[Try it]: In the entries, find all lines that hold the word "Chart" and copy them.

[Information shown]:
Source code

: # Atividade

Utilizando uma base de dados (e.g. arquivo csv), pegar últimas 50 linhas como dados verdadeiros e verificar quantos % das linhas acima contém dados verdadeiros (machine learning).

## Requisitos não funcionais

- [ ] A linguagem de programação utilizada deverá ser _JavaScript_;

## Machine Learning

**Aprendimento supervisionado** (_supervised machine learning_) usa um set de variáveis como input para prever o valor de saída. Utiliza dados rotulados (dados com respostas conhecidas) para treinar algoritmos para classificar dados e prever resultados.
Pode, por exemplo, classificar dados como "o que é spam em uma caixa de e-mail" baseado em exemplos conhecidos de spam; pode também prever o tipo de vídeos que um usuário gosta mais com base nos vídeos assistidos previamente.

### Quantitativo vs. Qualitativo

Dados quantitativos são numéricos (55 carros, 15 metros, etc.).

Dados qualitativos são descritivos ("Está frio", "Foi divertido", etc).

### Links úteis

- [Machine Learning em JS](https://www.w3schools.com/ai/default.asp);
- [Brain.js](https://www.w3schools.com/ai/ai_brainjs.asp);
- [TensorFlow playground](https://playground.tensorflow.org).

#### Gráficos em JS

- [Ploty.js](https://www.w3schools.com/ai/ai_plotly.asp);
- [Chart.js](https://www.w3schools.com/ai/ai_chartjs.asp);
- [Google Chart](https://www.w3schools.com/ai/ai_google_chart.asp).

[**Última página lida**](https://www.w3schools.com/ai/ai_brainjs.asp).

[Output of the exercise]:
- [Chart.js](https://www.w3schools.com/ai/ai_chartjs.asp);
- [Google Chart](https://www.w3schools.com/ai/ai_google_chart.asp).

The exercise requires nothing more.